TASK DATA:

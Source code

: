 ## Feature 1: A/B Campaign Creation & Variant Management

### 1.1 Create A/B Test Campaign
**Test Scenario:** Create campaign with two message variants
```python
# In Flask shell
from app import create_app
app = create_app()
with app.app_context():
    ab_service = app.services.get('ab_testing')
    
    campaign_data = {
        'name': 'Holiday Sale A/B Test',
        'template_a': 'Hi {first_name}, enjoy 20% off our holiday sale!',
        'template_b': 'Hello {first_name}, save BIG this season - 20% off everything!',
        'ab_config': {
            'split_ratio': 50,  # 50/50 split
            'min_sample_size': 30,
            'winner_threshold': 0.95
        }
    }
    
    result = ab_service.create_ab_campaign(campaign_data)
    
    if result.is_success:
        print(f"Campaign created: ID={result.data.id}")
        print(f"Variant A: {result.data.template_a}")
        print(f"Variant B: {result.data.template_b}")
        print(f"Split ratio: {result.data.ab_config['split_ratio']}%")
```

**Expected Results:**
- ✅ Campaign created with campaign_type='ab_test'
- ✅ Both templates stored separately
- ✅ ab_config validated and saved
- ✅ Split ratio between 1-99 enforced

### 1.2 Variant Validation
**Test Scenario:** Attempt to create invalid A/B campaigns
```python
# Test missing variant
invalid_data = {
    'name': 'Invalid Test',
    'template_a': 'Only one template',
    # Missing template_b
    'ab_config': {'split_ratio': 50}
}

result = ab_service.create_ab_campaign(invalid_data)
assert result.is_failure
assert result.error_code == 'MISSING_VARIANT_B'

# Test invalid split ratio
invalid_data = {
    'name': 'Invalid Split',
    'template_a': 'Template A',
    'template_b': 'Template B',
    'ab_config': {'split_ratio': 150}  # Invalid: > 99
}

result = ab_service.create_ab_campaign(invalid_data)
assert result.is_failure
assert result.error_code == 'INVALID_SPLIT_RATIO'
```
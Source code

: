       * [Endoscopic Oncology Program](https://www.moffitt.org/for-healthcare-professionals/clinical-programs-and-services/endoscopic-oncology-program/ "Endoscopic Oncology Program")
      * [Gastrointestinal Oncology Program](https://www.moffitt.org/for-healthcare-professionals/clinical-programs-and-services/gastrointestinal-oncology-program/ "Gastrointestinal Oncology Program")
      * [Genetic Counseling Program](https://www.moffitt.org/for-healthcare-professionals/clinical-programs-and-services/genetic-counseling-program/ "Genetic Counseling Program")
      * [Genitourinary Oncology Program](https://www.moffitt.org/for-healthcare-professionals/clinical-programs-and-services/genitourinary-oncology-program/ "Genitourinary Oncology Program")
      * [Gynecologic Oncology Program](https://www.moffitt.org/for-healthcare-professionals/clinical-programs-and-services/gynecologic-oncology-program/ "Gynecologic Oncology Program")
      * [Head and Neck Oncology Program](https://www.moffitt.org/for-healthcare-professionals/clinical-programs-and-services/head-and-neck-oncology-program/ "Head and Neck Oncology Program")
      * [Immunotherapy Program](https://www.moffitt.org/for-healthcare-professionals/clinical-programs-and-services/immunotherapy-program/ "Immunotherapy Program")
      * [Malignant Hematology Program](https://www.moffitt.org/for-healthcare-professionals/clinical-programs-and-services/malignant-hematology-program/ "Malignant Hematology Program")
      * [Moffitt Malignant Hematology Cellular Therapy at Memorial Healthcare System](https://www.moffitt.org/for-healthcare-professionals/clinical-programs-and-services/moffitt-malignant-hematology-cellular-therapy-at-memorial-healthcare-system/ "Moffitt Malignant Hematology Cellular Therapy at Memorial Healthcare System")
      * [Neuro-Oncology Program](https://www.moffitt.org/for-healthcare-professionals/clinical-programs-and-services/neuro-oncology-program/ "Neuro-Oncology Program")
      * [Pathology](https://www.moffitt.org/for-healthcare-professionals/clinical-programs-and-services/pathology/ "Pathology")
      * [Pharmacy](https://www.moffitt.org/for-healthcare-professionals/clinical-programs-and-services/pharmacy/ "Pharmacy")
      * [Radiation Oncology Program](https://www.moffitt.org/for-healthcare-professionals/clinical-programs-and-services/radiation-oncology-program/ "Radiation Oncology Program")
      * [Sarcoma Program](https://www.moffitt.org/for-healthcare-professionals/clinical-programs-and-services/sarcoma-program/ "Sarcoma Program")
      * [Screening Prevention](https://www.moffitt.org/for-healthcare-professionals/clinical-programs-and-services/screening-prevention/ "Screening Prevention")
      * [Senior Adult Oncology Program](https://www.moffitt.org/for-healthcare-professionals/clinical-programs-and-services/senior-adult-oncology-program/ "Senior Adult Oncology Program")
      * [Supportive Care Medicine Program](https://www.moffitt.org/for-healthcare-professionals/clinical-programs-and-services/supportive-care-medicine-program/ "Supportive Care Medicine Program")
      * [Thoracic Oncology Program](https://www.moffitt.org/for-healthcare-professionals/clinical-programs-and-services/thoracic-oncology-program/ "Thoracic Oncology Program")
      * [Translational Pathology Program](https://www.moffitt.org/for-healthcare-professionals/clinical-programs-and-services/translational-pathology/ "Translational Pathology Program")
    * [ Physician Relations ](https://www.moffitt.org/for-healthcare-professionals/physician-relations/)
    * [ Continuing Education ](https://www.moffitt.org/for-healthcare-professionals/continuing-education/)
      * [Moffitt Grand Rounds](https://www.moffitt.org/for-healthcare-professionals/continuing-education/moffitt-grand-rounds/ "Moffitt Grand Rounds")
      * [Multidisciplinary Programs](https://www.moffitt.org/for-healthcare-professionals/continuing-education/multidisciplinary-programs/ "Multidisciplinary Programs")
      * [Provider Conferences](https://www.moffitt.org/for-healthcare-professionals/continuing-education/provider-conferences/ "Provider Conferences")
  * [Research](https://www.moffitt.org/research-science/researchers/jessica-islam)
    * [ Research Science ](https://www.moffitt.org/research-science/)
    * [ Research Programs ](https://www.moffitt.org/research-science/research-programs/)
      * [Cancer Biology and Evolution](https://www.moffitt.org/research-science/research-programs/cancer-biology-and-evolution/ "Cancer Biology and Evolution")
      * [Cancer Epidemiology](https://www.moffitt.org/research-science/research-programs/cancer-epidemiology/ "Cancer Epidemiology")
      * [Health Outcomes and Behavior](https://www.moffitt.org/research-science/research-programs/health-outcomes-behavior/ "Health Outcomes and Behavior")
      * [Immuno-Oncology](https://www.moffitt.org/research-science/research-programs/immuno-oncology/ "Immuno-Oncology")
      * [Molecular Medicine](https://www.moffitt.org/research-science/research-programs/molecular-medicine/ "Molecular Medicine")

WHAT YOU WILL DO:
An exact copy of all the records above is needed.

SOLUTION BELOW:
Source code

: ## Feature 1: A/B Campaign Creation & Variant Management

### 1.1 Create A/B Test Campaign
**Test Scenario:** Create campaign with two message variants
```python
# In Flask shell
from app import create_app
app = create_app()
with app.app_context():
    ab_service = app.services.get('ab_testing')
    
    campaign_data = {
        'name': 'Holiday Sale A/B Test',
        'template_a': 'Hi {first_name}, enjoy 20% off our holiday sale!',
        'template_b': 'Hello {first_name}, save BIG this season - 20% off everything!',
        'ab_config': {
            'split_ratio': 50,  # 50/50 split
            'min_sample_size': 30,
            'winner_threshold': 0.95
        }
    }
    
    result = ab_service.create_ab_campaign(campaign_data)
    
    if result.is_success:
        print(f"Campaign created: ID={result.data.id}")
        print(f"Variant A: {result.data.template_a}")
        print(f"Variant B: {result.data.template_b}")
        print(f"Split ratio: {result.data.ab_config['split_ratio']}%")
```

**Expected Results:**
- ✅ Campaign created with campaign_type='ab_test'
- ✅ Both templates stored separately
- ✅ ab_config validated and saved
- ✅ Split ratio between 1-99 enforced

### 1.2 Variant Validation
**Test Scenario:** Attempt to create invalid A/B campaigns
```python
# Test missing variant
invalid_data = {
    'name': 'Invalid Test',
    'template_a': 'Only one template',
    # Missing template_b
    'ab_config': {'split_ratio': 50}
}

result = ab_service.create_ab_campaign(invalid_data)
assert result.is_failure
assert result.error_code == 'MISSING_VARIANT_B'

# Test invalid split ratio
invalid_data = {
    'name': 'Invalid Split',
    'template_a': 'Template A',
    'template_b': 'Template B',
    'ab_config': {'split_ratio': 150}  # Invalid: > 99
}

result = ab_service.create_ab_campaign(invalid_data)
assert result.is_failure
assert result.error_code == 'INVALID_SPLIT_RATIO'
```
Source code

:       * [Endoscopic Oncology Program](https://www.moffitt.org/for-healthcare-professionals/clinical-programs-and-services/endoscopic-oncology-program/ "Endoscopic Oncology Program")
      * [Gastrointestinal Oncology Program](https://www.moffitt.org/for-healthcare-professionals/clinical-programs-and-services/gastrointestinal-oncology-program/ "Gastrointestinal Oncology Program")
      * [Genetic Counseling Program](https://www.moffitt.org/for-healthcare-professionals/clinical-programs-and-services/genetic-counseling-program/ "Genetic Counseling Program")
      * [Genitourinary Oncology Program](https://www.moffitt.org/for-healthcare-professionals/clinical-programs-and-services/genitourinary-oncology-program/ "Genitourinary Oncology Program")
      * [Gynecologic Oncology Program](https://www.moffitt.org/for-healthcare-professionals/clinical-programs-and-services/gynecologic-oncology-program/ "Gynecologic Oncology Program")
      * [Head and Neck Oncology Program](https://www.moffitt.org/for-healthcare-professionals/clinical-programs-and-services/head-and-neck-oncology-program/ "Head and Neck Oncology Program")
      * [Immunotherapy Program](https://www.moffitt.org/for-healthcare-professionals/clinical-programs-and-services/immunotherapy-program/ "Immunotherapy Program")
      * [Malignant Hematology Program](https://www.moffitt.org/for-healthcare-professionals/clinical-programs-and-services/malignant-hematology-program/ "Malignant Hematology Program")
      * [Moffitt Malignant Hematology Cellular Therapy at Memorial Healthcare System](https://www.moffitt.org/for-healthcare-professionals/clinical-programs-and-services/moffitt-malignant-hematology-cellular-therapy-at-memorial-healthcare-system/ "Moffitt Malignant Hematology Cellular Therapy at Memorial Healthcare System")
      * [Neuro-Oncology Program](https://www.moffitt.org/for-healthcare-professionals/clinical-programs-and-services/neuro-oncology-program/ "Neuro-Oncology Program")
      * [Pathology](https://www.moffitt.org/for-healthcare-professionals/clinical-programs-and-services/pathology/ "Pathology")
      * [Pharmacy](https://www.moffitt.org/for-healthcare-professionals/clinical-programs-and-services/pharmacy/ "Pharmacy")
      * [Radiation Oncology Program](https://www.moffitt.org/for-healthcare-professionals/clinical-programs-and-services/radiation-oncology-program/ "Radiation Oncology Program")
      * [Sarcoma Program](https://www.moffitt.org/for-healthcare-professionals/clinical-programs-and-services/sarcoma-program/ "Sarcoma Program")
      * [Screening Prevention](https://www.moffitt.org/for-healthcare-professionals/clinical-programs-and-services/screening-prevention/ "Screening Prevention")
      * [Senior Adult Oncology Program](https://www.moffitt.org/for-healthcare-professionals/clinical-programs-and-services/senior-adult-oncology-program/ "Senior Adult Oncology Program")
      * [Supportive Care Medicine Program](https://www.moffitt.org/for-healthcare-professionals/clinical-programs-and-services/supportive-care-medicine-program/ "Supportive Care Medicine Program")
      * [Thoracic Oncology Program](https://www.moffitt.org/for-healthcare-professionals/clinical-programs-and-services/thoracic-oncology-program/ "Thoracic Oncology Program")
      * [Translational Pathology Program](https://www.moffitt.org/for-healthcare-professionals/clinical-programs-and-services/translational-pathology/ "Translational Pathology Program")
    * [ Physician Relations ](https://www.moffitt.org/for-healthcare-professionals/physician-relations/)
    * [ Continuing Education ](https://www.moffitt.org/for-healthcare-professionals/continuing-education/)
      * [Moffitt Grand Rounds](https://www.moffitt.org/for-healthcare-professionals/continuing-education/moffitt-grand-rounds/ "Moffitt Grand Rounds")
      * [Multidisciplinary Programs](https://www.moffitt.org/for-healthcare-professionals/continuing-education/multidisciplinary-programs/ "Multidisciplinary Programs")
      * [Provider Conferences](https://www.moffitt.org/for-healthcare-professionals/continuing-education/provider-conferences/ "Provider Conferences")
  * [Research](https://www.moffitt.org/research-science/researchers/jessica-islam)
    * [ Research Science ](https://www.moffitt.org/research-science/)
    * [ Research Programs ](https://www.moffitt.org/research-science/research-programs/)
      * [Cancer Biology and Evolution](https://www.moffitt.org/research-science/research-programs/cancer-biology-and-evolution/ "Cancer Biology and Evolution")
      * [Cancer Epidemiology](https://www.moffitt.org/research-science/research-programs/cancer-epidemiology/ "Cancer Epidemiology")
      * [Health Outcomes and Behavior](https://www.moffitt.org/research-science/research-programs/health-outcomes-behavior/ "Health Outcomes and Behavior")
      * [Immuno-Oncology](https://www.moffitt.org/research-science/research-programs/immuno-oncology/ "Immuno-Oncology")
      * [Molecular Medicine](https://www.moffitt.org/research-science/research-programs/molecular-medicine/ "Molecular Medicine")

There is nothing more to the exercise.